Examining customer experience challenges in retail voice technology

Ken Sutton, CEO of Yobe, offers insight on the challenges inherent in voice shopping: the number of voice shopping enabled devices and the quality of the customer experience when trying to shop with voice.

Photo by iStock.com

March 19, 2019

By Ken Sutton, CEO of Yobe

Voice tech is uniquely positioned to take over the retail market. However, customer experience challenges remain that directly affect full adoption.

The voice shopping market is projected to grow to over $40 billion by 2022, up from $2 billion today. Increasingly, retailers are looking for ways to create customer experiences that are engaging and one-of-a-kind, and while voice shopping exists already in devices such as the Amazon Echo and Google Assistant, there are still some difficult technology challenges that developers must overcome to create convenient and reliable voice shopping experiences.

In an environment where seamless customer experience is everything, the voice shopping market will have to make some important breakthroughs in personalization and voice recognition in order to truly leverage voice shopping - or else customers will be left frustrated and disappointed.

Voice shopping getting ready to take off

We are still in the early stages of voice shopping. Only 2 percent of Amazon Echo owners used the Alexa voice assistant to attempt a purchase in 2018, and 90 percent of those users never tried again. A recent Forbes article points to two factors inhibiting voice shopping: the number of voice shopping enabled devices out in the wild, and the quality of the customer experience when trying to shop with voice.

At the same time Amazon, Google, Apple, Alibaba and Xiaomi are investing aggressively in voice assistants with shopping capabilities. Last May, Google overtook Amazon for the first time in voice assistant sales with a 483 percent increase in sales.

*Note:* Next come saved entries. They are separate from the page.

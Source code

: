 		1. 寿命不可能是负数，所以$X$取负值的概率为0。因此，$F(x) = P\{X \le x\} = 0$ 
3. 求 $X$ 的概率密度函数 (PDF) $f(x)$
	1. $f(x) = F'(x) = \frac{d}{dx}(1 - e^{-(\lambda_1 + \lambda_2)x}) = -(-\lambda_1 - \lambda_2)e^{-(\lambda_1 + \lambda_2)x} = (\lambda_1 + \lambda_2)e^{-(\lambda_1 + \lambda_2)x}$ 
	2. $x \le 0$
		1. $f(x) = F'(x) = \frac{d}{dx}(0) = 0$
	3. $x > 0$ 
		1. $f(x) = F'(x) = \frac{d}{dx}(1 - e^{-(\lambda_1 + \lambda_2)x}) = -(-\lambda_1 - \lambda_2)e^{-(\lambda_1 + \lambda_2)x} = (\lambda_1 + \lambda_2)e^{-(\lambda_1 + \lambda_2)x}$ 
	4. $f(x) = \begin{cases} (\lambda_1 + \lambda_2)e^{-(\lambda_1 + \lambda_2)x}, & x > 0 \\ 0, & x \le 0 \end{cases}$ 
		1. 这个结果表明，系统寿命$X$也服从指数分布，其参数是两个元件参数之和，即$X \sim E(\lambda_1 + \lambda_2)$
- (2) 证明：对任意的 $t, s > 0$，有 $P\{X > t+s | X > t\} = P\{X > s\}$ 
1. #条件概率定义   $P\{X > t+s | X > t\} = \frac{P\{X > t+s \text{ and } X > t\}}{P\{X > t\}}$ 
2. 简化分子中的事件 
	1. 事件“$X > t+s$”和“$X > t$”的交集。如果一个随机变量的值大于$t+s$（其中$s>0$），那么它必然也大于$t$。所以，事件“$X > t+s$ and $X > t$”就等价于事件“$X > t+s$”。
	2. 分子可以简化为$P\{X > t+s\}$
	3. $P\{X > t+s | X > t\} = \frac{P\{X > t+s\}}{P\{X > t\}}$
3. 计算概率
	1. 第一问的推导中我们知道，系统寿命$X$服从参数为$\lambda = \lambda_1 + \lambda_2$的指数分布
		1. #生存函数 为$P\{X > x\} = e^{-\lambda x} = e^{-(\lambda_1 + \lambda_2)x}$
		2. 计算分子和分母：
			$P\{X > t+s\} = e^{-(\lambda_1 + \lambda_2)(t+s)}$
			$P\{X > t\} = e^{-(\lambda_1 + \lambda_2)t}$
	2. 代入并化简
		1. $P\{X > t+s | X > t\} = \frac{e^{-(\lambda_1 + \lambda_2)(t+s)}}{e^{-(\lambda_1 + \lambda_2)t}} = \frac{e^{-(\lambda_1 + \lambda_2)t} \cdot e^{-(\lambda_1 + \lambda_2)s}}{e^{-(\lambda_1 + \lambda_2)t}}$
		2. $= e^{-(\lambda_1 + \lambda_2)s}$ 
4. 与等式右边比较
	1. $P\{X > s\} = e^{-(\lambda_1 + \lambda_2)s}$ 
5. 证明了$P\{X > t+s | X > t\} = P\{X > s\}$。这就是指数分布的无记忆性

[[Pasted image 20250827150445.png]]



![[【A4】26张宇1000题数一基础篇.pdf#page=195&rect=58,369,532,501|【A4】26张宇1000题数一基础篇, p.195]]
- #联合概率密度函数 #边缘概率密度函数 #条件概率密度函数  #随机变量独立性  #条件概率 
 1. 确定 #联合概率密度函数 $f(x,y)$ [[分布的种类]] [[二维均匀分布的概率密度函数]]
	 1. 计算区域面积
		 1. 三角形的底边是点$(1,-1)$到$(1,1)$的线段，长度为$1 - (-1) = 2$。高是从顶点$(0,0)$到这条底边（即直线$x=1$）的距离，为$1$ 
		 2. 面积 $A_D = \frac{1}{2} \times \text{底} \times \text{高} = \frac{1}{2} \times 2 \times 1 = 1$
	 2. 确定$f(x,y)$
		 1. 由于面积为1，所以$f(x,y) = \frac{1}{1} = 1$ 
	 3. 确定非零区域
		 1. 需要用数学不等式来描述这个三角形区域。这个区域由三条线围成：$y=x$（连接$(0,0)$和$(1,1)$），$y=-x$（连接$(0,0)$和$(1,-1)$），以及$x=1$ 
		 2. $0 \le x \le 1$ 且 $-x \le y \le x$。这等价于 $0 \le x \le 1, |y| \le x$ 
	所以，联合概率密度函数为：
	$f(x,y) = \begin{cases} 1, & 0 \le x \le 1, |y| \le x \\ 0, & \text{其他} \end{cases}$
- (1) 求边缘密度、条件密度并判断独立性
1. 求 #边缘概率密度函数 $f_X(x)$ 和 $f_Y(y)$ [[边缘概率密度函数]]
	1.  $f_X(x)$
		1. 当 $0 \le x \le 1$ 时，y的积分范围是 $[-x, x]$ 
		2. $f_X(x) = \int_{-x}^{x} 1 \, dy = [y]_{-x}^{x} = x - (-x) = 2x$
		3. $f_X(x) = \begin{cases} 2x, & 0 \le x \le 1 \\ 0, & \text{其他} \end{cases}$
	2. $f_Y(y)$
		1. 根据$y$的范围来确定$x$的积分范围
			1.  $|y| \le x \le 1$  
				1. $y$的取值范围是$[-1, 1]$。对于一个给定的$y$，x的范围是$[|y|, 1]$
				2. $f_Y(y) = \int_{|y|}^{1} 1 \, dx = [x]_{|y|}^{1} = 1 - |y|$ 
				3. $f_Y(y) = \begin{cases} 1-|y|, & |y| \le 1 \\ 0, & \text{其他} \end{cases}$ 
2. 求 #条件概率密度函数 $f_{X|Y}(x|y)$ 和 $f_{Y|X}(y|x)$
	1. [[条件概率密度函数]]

Voice purchasing: Tricky to Implement in the real world

The proliferation of connected devices with microphones offers a huge opportunity for retailers to create a convenient bridge from customer desire, to vocalization of a purchase wish, to a completed purchase. However, voice interfaces are much more susceptible to environmental conditions than touch screens or keyboards.

Shopping interface aside, two environmental factors dramatically affect the quality of voice recognition: background noise, and movement. A home voice assistant must contend with the possibility of cluttered sound environments: music, televisions, conversations, and appliances can create muddled soundscapes where it is difficult for the voice assistant to pick out a specific voice and understand the intended shopping request.

Even more challenging is when the sound sources in the environment are moving relative to the device's microphones. The speaker might be walking through the room, facing toward the voice assistant at one moment and away from it at another. There may be others walking through the room speaking simultaneously, or the device itself might be moving if the user is trying to make a voice purchase using a phone or tablet while walking through a space.

To successfully complete a purchase, the voice assistant must be able to identify the target voice among a forest of interfering sounds and voices, and be able to track that voice as it and surrounding sounds move between the near and far field, and even change positions with each other. A device that is only designed for stationary voice recognition with minimal interference will fail in many environments, tainting the customer experience and discouraging those customers form using the tool again in the future.

Personal shopping experiences require voice ID capabilities

In January 2017, a six-year-old girl ordered a $170 dollhouse and cookies using an Amazon Echo without her parent's consent or supervision. In October 2018, an Amazon Echo owner had to scramble to cancel an order when a television commercial triggered Alexa to begin ordering cat food. Amazon maintains that without a confirmation command, Alexa would not have completed the cat food order, but there are many situations like that of the dollhouse where an improper purchase could be made. In addition to the ability to consistently and correctly understand shopping interactions in challenging sound environments, successful voice assistants will need a biometric or identification component to prevent frustrating and embarrassing accidental purchase.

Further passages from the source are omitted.